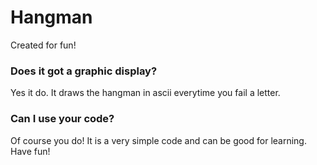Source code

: # Hangman
Created for fun!

### Does it got a graphic display?
Yes it do. It draws the hangman in ascii everytime you fail a letter.

### Can I use your code?
Of course you do! It is a very simple code and can be good for learning. Have fun!
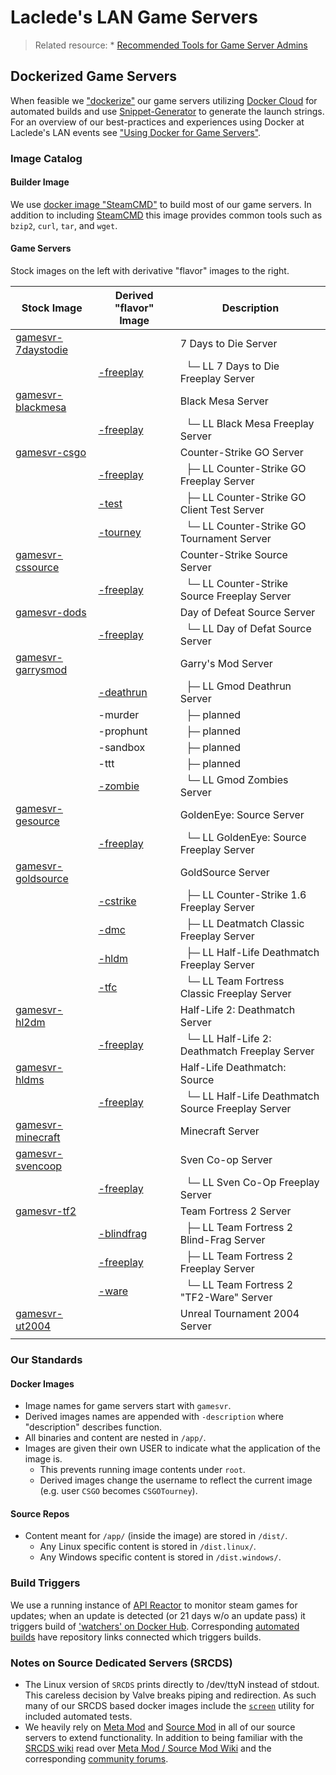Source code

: # Laclede's LAN Game Servers

> Related resource: * [Recommended Tools for Game Server Admins](RecommendedTools.md)

## Dockerized Game Servers
When feasible we ["dockerize"](https://hub.docker.com/u/lacledeslan) our game servers utilizing [Docker Cloud](https://cloud.docker.com/app/lacledeslan/) for automated builds and use [Snippet-Generator](https://github.com/LacledesLAN/Snippet-Generator) to generate the launch strings. For an overview of our best-practices and experiences using Docker at Laclede's LAN events see ["Using Docker for Game Servers"](DockerAndGameServers.md).

### Image Catalog

#### Builder Image
We use [docker image "SteamCMD"](https://github.com/LacledesLAN/SteamCMD) to build most of our game servers. In addition to including [SteamCMD](https://developer.valvesoftware.com/wiki/SteamCMD) this image provides common tools such as `bzip2`, `curl`, `tar`, and `wget`.

#### Game Servers
Stock images on the left with derivative "flavor" images to the right.

| Stock Image                                                                 | Derived "flavor" Image                                                  | Description                                                   |
| --------------------------------------------------------------------------- | ----------------------------------------------------------------------- | ------------------------------------------------------------- |
| [gamesvr-7daystodie](https://github.com/LacledesLAN/gamesvr-7daystodie)     |                                                                         | 7 Days to Die Server                                          |
|                                                                             | [-freeplay](https://github.com/LacledesLAN/gamesvr-7daystodie-freeplay) | &nbsp;&nbsp;└─ LL 7 Days to Die Freeplay Server               |
| [gamesvr-blackmesa](https://github.com/LacledesLAN/gamesvr-blackmesa)       |                                                                         | Black Mesa Server                                             |
|                                                                             | [-freeplay](https://github.com/LacledesLAN/gamesvr-blackmesa-freeplay)  | &nbsp;&nbsp;└─ LL Black Mesa Freeplay Server                  |
| [gamesvr-csgo](https://github.com/LacledesLAN/gamesvr-csgo)                 |                                                                         | Counter-Strike GO Server                                      |
|                                                                             | [-freeplay](https://github.com/LacledesLAN/gamesvr-csgo-freeplay)       | &nbsp;&nbsp;├─ LL Counter-Strike GO Freeplay Server           |
|                                                                             | [-test](https://github.com/LacledesLAN/gamesvr-csgo-test)               | &nbsp;&nbsp;├─ LL Counter-Strike GO Client Test Server        |
|                                                                             | [-tourney](https://github.com/LacledesLAN/gamesvr-csgo-tourney)         | &nbsp;&nbsp;└─ LL Counter-Strike GO Tournament Server         |
| [gamesvr-cssource](https://github.com/LacledesLAN/gamesvr-cssource)         |                                                                         | Counter-Strike Source Server                                  |
|                                                                             | [-freeplay](https://github.com/LacledesLAN/gamesvr-cssource-freeplay)   | &nbsp;&nbsp;└─ LL Counter-Strike Source Freeplay Server       |
| [gamesvr-dods](https://github.com/LacledesLAN/gamesvr-dods)                 |                                                                         | Day of Defeat Source Server                                   |
|                                                                             | [-freeplay](https://github.com/LacledesLAN/gamesvr-dods-freeplay)       | &nbsp;&nbsp;└─ LL Day of Defat Source Server                  |
| [gamesvr-garrysmod](https://github.com/LacledesLAN/gamesvr-garrysmod)       |                                                                         | Garry's Mod Server                                            |
|                                                                             | [-deathrun](https://github.com/LacledesLAN/gamesvr-garrysmod-deathrun)  | &nbsp;&nbsp;├─ LL Gmod Deathrun Server                        |
|                                                                             | -murder                                                                 | &nbsp;&nbsp;├─ planned                                        |
|                                                                             | -prophunt                                                               | &nbsp;&nbsp;├─ planned                                        |
|                                                                             | -sandbox                                                                | &nbsp;&nbsp;├─ planned                                        |
|                                                                             | -ttt                                                                    | &nbsp;&nbsp;├─ planned                                        |
|                                                                             | [-zombie](https://github.com/LacledesLAN/gamesvr-garrysmod-zombie)      | &nbsp;&nbsp;└─ LL Gmod Zombies Server                         |
| [gamesvr-gesource](https://github.com/LacledesLAN/gamesvr-gesource)         |                                                                         | GoldenEye: Source Server                                      |
|                                                                             | [-freeplay](https://github.com/LacledesLAN/gamesvr-gesource-freeplay)   | &nbsp;&nbsp;└─ LL GoldenEye: Source Freeplay Server           |
| [gamesvr-goldsource](https://github.com/LacledesLAN/gamesvr-goldsource)     |                                                                         | GoldSource Server                                             |
|                                                                             | [-cstrike](https://github.com/LacledesLAN/gamesvr-goldsource-cstrike)   | &nbsp;&nbsp;├─ LL Counter-Strike 1.6 Freeplay Server          |
|                                                                             | [-dmc](https://github.com/LacledesLAN/gamesvr-goldsource-dmc)           | &nbsp;&nbsp;├─ LL Deatmatch Classic Freeplay Server           |
|                                                                             | [-hldm](https://github.com/LacledesLAN/gamesvr-goldsource-hldm)         | &nbsp;&nbsp;├─ LL Half-Life Deathmatch Freeplay Server        |
|                                                                             | [-tfc](https://github.com/LacledesLAN/gamesvr-goldsource-tfc)           | &nbsp;&nbsp;└─ LL Team Fortress Classic Freeplay Server       |
| [gamesvr-hl2dm](https://github.com/LacledesLAN/gamesvr-hl2dm)               |                                                                         | Half-Life 2: Deathmatch Server                                |
|                                                                             | [-freeplay](https://github.com/LacledesLAN/gamesvr-hl2dm-freeplay)      | &nbsp;&nbsp;└─ LL Half-Life 2: Deathmatch Freeplay Server     |
| [gamesvr-hldms](https://github.com/LacledesLAN/gamesvr-hldms)               |                                                                         | Half-Life Deathmatch: Source                                  |
|                                                                             | [-freeplay](https://github.com/LacledesLAN/gamesvr-hldms-freeplay)      | &nbsp;&nbsp;└─ LL Half-Life Deathmatch Source Freeplay Server |
| [gamesvr-minecraft](https://github.com/LacledesLAN/gamesvr-minecraft)       |                                                                         | Minecraft Server                                              |
| [gamesvr-svencoop](https://github.com/LacledesLAN/gamesvr-svencoop)         |                                                                         | Sven Co-op Server                                             |
|                                                                             | [-freeplay](https://github.com/LacledesLAN/gamesvr-svencoop-freeplay)   | &nbsp;&nbsp;└─ LL Sven Co-Op Freeplay Server                  |
| [gamesvr-tf2](https://github.com/LacledesLAN/gamesvr-tf2)                   |                                                                         | Team Fortress 2 Server                                        |
|                                                                             | [-blindfrag](https://github.com/LacledesLAN/gamesvr-tf2-blindfrag)      | &nbsp;&nbsp;├─ LL Team Fortress 2 Blind-Frag Server           |
|                                                                             | [-freeplay](https://github.com/LacledesLAN/gamesvr-tf2-freeplay)        | &nbsp;&nbsp;├─ LL Team Fortress 2 Freeplay Server             |
|                                                                             | [-ware](https://github.com/LacledesLAN/gamesvr-tf2-ware)                | &nbsp;&nbsp;└─ LL Team Fortress 2 "TF2-Ware" Server           |
| [gamesvr-ut2004](https://github.com/LacledesLAN/gamesvr-ut2004)             |                                                                         | Unreal Tournament 2004 Server                                 |
|                                                                             |                                                                         |                                                               |

### Our Standards

#### Docker Images
* Image names for game servers start with `gamesvr`.
* Derived images names are appended with `-description` where "description" describes function.
* All binaries and content are nested in `/app/`.
* Images are given their own USER to indicate what the application of the image is.
  * This prevents running image contents under `root`.
  * Derived images change the username to reflect the current image (e.g. user `CSGO` becomes `CSGOTourney`).

#### Source Repos
* Content meant for `/app/` (inside the image) are stored in `/dist/`.
  * Any Linux specific content is stored in `/dist.linux/`.
  * Any Windows specific content is stored in `/dist.windows/`.

### Build Triggers
We use a running instance of [API Reactor](https://github.com/dudleycodes/APIReactor) to monitor steam games for updates; when an update is detected (or 21 days w/o an update pass) it triggers build of ['watchers' on Docker Hub](https://hub.docker.com/u/llgameserverbot/). Corresponding [automated builds](https://hub.docker.com/u/lacledeslan/) have repository links connected which triggers builds.

### Notes on Source Dedicated Servers (SRCDS)

* The Linux version of `SRCDS` prints directly to /dev/ttyN instead of stdout. This careless decision by Valve breaks piping and redirection. As such many of our SRCDS based docker images include the [`screen`](https://www.gnu.org/software/screen/manual/screen.html) utility for included automated tests.
* We heavily rely on [Meta Mod](http://metamodsource.net/) and [Source Mod](http://www.sourcemod.net/) in all of our source servers to extend functionality. In addition to being familiar with the [SRCDS wiki](https://developer.valvesoftware.com/wiki/Source_Dedicated_Server) read over [Meta Mod / Source Mod Wiki](https://wiki.alliedmods.net/Main_Page) and the corresponding [community forums](https://forums.alliedmods.net/index.php).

########################################

#### Required work:
Retype, in the same exact form, the lines of the material above from the line holding "LL GoldenEye: Source" through the line holding "Half-Life Deathmatch: Source".

#### Answer section:
|                                                                             | [-freeplay](https://github.com/LacledesLAN/gamesvr-gesource-freeplay)   | &nbsp;&nbsp;└─ LL GoldenEye: Source Freeplay Server           |
| [gamesvr-goldsource](https://github.com/LacledesLAN/gamesvr-goldsource)     |                                                                         | GoldSource Server                                             |
|                                                                             | [-cstrike](https://github.com/LacledesLAN/gamesvr-goldsource-cstrike)   | &nbsp;&nbsp;├─ LL Counter-Strike 1.6 Freeplay Server          |
|                                                                             | [-dmc](https://github.com/LacledesLAN/gamesvr-goldsource-dmc)           | &nbsp;&nbsp;├─ LL Deatmatch Classic Freeplay Server           |
|                                                                             | [-hldm](https://github.com/LacledesLAN/gamesvr-goldsource-hldm)         | &nbsp;&nbsp;├─ LL Half-Life Deathmatch Freeplay Server        |
|                                                                             | [-tfc](https://github.com/LacledesLAN/gamesvr-goldsource-tfc)           | &nbsp;&nbsp;└─ LL Team Fortress Classic Freeplay Server       |
| [gamesvr-hl2dm](https://github.com/LacledesLAN/gamesvr-hl2dm)               |                                                                         | Half-Life 2: Deathmatch Server                                |
|                                                                             | [-freeplay](https://github.com/LacledesLAN/gamesvr-hl2dm-freeplay)      | &nbsp;&nbsp;└─ LL Half-Life 2: Deathmatch Freeplay Server     |
| [gamesvr-hldms](https://github.com/LacledesLAN/gamesvr-hldms)               |                                                                         | Half-Life Deathmatch: Source                                  |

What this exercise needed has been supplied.